V. CONCLUSIONS OF LAW
- SOAH has jurisdiction over matters related to the hearing in this proceeding, including the authority to issue a decision and order, pursuant to Tex. Lab. Code Ann. §§ 402.073 and 413.031(k) and Tex. Gov’t Code Ann. ch. 2003.
- Provider timely filed a notice of appeal of the IRO decision, as specified in 28 Tex. Admin. Code (TAC) § 148.3.
- Proper and timely notice of the hearing was effected upon the parties according to Tex. Gov’t Code Ann. ch. 2001 and 28 TAC § 148.4(b).
- Provider had the burden of proving the case by a preponderance of the evidence.

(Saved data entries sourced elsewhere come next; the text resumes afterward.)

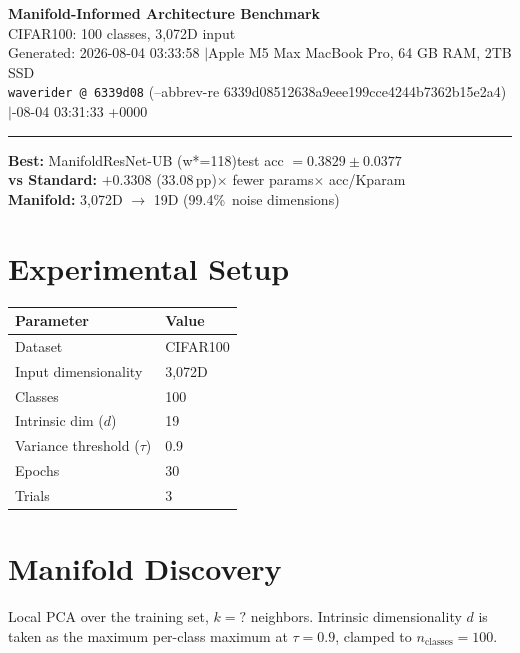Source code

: \documentclass[11pt,letterpaper]{article}
\begin{document}
\begin{center}
  {\LARGE\bfseries\color{wavblue} Manifold-Informed Architecture Benchmark}\\[6pt]
  {\large CIFAR100: 100 classes, 3,072D input}\\[8pt]
  {\small Generated: 2026-08-04 03:33:58 \quad$|$\quad Apple M5 Max MacBook Pro, 64 GB RAM, 2TB SSD}\\[2pt]
  {\small\texttt{waverider @ 6339d08} (--abbrev-re
6339d08512638a9eee199cce4244b7362b15e2a4) \quad$|$-08-04 03:31:33 +0000}
\end{center}
{\color{wavblue}\noindent\rule{\linewidth}{1.5pt}}
\medskip

\noindent\colorbox{wavlight}{\parbox{\dimexpr\linewidth-2\fboxsep\relax}{
  \smallskip
  \textbf{Best:} ManifoldResNet-UB (w*=118)\quad test acc $= 0.3829 \pm 0.0377$\\[2pt]
  \textbf{vs Standard:} $+0.3308$ (33.08\,pp)$\times$ fewer params$\times$ acc/Kparam\\[2pt]
  \textbf{Manifold:} 3,072D $\rightarrow$ 19D (99.4\%\ noise dimensions)\\[2pt]
  \smallskip
}}
\bigskip

\section{Experimental Setup}

\begin{tabular}{@{}ll@{}}
\toprule
\textbf{Parameter} & \textbf{Value} \\
\midrule
  Dataset & CIFAR100 \\
  Input dimensionality & 3,072D \\
  Classes & 100 \\
  Intrinsic dim ($d$) & 19 \\
  Variance threshold ($\tau$) & 0.9 \\
  Epochs & 30 \\
  Trials & 3 \\
\bottomrule
\end{tabular}

\section{Manifold Discovery}

Local PCA over the training set, $k = ?$ neighbors. Intrinsic dimensionality $d$ is taken as the maximum per-class maximum at $\tau = 0.9$, clamped to $n_{\mathrm{classes}} = 100$.
\end{document}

- An employee who sustains a compensable injury is entitled to all health care reasonably required by the nature of the compensable injury as and when needed. The employee is specifically entitled to health care that cures or relieves the effects naturally resulting from the compensable injury, promotes recovery, or enhances the ability of the employee to return to or retain employment. Tex. Lab. Code Ann. § 408.021(a).

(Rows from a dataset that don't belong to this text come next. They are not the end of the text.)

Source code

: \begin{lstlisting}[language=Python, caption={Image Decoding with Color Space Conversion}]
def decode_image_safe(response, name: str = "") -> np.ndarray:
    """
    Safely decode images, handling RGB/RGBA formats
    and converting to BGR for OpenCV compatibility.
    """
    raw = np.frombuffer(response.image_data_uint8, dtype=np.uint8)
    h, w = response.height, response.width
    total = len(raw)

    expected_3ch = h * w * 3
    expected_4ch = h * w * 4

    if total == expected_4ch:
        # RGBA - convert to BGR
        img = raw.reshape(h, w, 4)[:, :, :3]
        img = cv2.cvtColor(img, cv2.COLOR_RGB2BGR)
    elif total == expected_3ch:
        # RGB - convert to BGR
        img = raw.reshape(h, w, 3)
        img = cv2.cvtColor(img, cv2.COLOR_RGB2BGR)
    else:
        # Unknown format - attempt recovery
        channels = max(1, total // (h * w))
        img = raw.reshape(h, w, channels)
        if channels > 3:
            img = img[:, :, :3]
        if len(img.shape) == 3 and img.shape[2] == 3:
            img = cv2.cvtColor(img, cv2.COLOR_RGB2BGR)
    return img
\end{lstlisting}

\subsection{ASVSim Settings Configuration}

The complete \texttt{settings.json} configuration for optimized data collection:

- Based on the foregoing Findings of Fact and Conclusions of Law, Provider met its burden of proving that its request for pre-authorization of 10 sessions of chronic pain management for Claimant should be granted.
ORDER
It is hereby ordered that Provider’s request for pre-authorization of 10 sessions of chronic pain management for Claimant is granted.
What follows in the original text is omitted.